# A 120mm Cabinet fan



## Chaitanya (Jul 27, 2012)

I'm Planning to buy 2 120mm fans for my cabinet (LED ones aren't compulsory )

Cooler Master 90 CFM Green LED Cooler
I feel 90CFM @ 19dB too good to hear..
also it has greater airflow than Excalibur. 
So are specs real??

Cooler Master XtraFlo Cooler 
this 1 looks good too..

Deepcool ICEBLADE

I have no special preference to Noctua fans since i heard that they are costly & not-so-good-on-paper-specs..

Which of them is best for my CM Elite 311 ??
Currently there is only 1 fan as side intake.. The 1 @ back went bad 

& 1 more request " Can anyone find CM Turbine Master on9 ?? Heard they are silent & great "


----------



## rouble (Jul 27, 2012)

Coolermaster 90 CFM hands down..
Xtra flo is costly too and noisy also than this..
Moreover Xtra flo has 40k hrs life and the 90 CFM one has 50k..
I have myself purchased a red 90 CFM fan few days back and its awesome dude..Very very quiet..

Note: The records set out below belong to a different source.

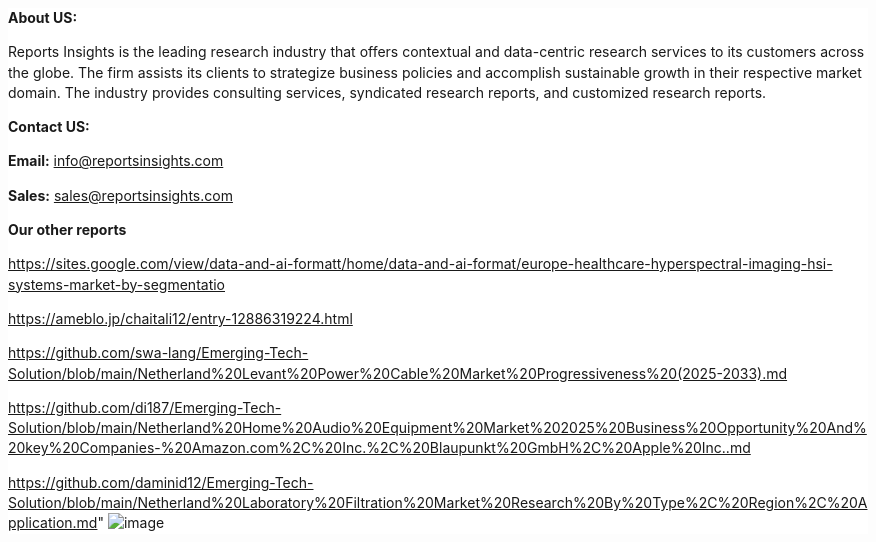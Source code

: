 <strong><strong>About US</strong>:</strong>

Reports Insights is the leading research industry that offers contextual and data-centric research services to its customers across the globe. The firm assists its clients to strategize business policies and accomplish sustainable growth in their respective market domain. The industry provides consulting services, syndicated research reports, and customized research reports.

<strong>Contact US:</strong>

<p class=""""><b>Email:</b> <a href=mailto:info@reportsinsights.com>info@reportsinsights.com</a></p>
<p class=""""><b>Sales:</b> <a href=mailto:sales@reportsinsights.com>sales@reportsinsights.com</a></p>

<strong>Our other reports</strong>

<a href=https://sites.google.com/view/data-and-ai-formatt/home/data-and-ai-format/europe-healthcare-hyperspectral-imaging-hsi-systems-market-by-segmentatio>https://sites.google.com/view/data-and-ai-formatt/home/data-and-ai-format/europe-healthcare-hyperspectral-imaging-hsi-systems-market-by-segmentatio</a>

<a href=https://ameblo.jp/chaitali12/entry-12886319224.html>https://ameblo.jp/chaitali12/entry-12886319224.html</a>

<a href=https://github.com/swa-lang/Emerging-Tech-Solution/blob/main/Netherland%20Levant%20Power%20Cable%20Market%20Progressiveness%20(2025-2033).md>https://github.com/swa-lang/Emerging-Tech-Solution/blob/main/Netherland%20Levant%20Power%20Cable%20Market%20Progressiveness%20(2025-2033).md</a>

<a href=https://github.com/di187/Emerging-Tech-Solution/blob/main/Netherland%20Home%20Audio%20Equipment%20Market%202025%20Business%20Opportunity%20And%20key%20Companies-%20Amazon.com%2C%20Inc.%2C%20Blaupunkt%20GmbH%2C%20Apple%20Inc..md>https://github.com/di187/Emerging-Tech-Solution/blob/main/Netherland%20Home%20Audio%20Equipment%20Market%202025%20Business%20Opportunity%20And%20key%20Companies-%20Amazon.com%2C%20Inc.%2C%20Blaupunkt%20GmbH%2C%20Apple%20Inc..md</a>

<a href=https://github.com/daminid12/Emerging-Tech-Solution/blob/main/Netherland%20Laboratory%20Filtration%20Market%20Research%20By%20Type%2C%20Region%2C%20Application.md>https://github.com/daminid12/Emerging-Tech-Solution/blob/main/Netherland%20Laboratory%20Filtration%20Market%20Research%20By%20Type%2C%20Region%2C%20Application.md</a>"
![image](https://github.com/user-attachments/assets/c32b087a-f190-45f6-b052-3db65d3364e4)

BTW you should put your 1 intake fan at the front and the new one on the back..
Side fan is not required..It disrupts the airflow..
First do the basic front-intake & rear-exhaust setup and then think about other places.
Its better that way..Best of luck!!


----------



## Chaitanya (Jul 27, 2012)

Thanx for reply..
Side fan is for GFX card.


Again Thnx for Advice..
Will buy 90CFM * 2 [ 1 @ front & 1 @rear.. ]

BTW hows the airflow ??
Suppose I place my hand @ rear of cabinet then is airflow detectable??
If so then i will be very happy....
My current fan gave very low & feeble airflow .. ( this means my system gonna get even cooler  )


----------



## rouble (Jul 27, 2012)

Your welcome dude.

Just go with that.

Its Awesome as I said and I know what you are saying about placing the hand at the rear fan..
I always keep on checking that on my fan too 
Dude you should buy to check it I would say..
I can't explain in words..All I can say, it is really 90 CFM..
It really pushes out lot of air and is very much evident by placing the hand and I mean a lot..
Best of luck!!

P.S. Thnx to topgear for suggesting the best fan in the price range..


----------



## Chaitanya (Jul 28, 2012)

Thnx for reply..
I would go for it. 

Can anyone find the Coolermater mach 1.8 turbine fan online??
Heard they are great.
Will go for 1 if affordable.

@ rouble
Actually i did some diggin' on d 90CFM cooler. Its actually ~70 CFM which still very nice @ 19dBA with fact that best in line excalibur tops out @ ~87CFM
 .I found that thing listed under sicklefow series of fans @ coolermaster.com (not .in)


----------



## Chaitanya (Jul 30, 2012)

120 mm Fan Roundup, Part I: 1350 RPM or Lower Rotation Speed - X-bit labs

120 mm Fan Roundup, Part 2: 1350 RPM or Higher Rotation Speed - X-bit labs

Something I found useful & timepass


----------



## rouble (Jul 31, 2012)

On ebay the turbine fan costs around 2k coz it is imported from US 
Moreover it has 80CFM at 30db which is noisy for the price I think..
but it has double the shelf life of this fan..Ofcourse!!
Yeah 70CFM is still cool for the price and we are getting bling bling too..
So will strongly recommend you to go with the so called 90CFM one


----------



## The Sorcerer (Jul 31, 2012)

You get bitfenix fans here, followed by AX series fans from Corsair.


----------



## Chaitanya (Jul 31, 2012)

rouble said:


> Yeah 70CFM is still cool for the price and we are getting bling bling too..
> So will strongly recommend you to go with the so called 90CFM one



Absolutely i agree with you..
2k for 1 fan?? Better I would get a nice heatsink+fan 

BTW the 2* of 90CFM fan have left FK to reach my home 




The Sorcerer said:


> You get bitfenix fans here, followed by AX series fans from Corsair.


 
Where??


----------



## The Sorcerer (Jul 31, 2012)

Not sure which store is selling those, you could try checking out prime abgb and see if they can arrange it. Or else contact the respected distributors. They'll be more than happy to sell those fans.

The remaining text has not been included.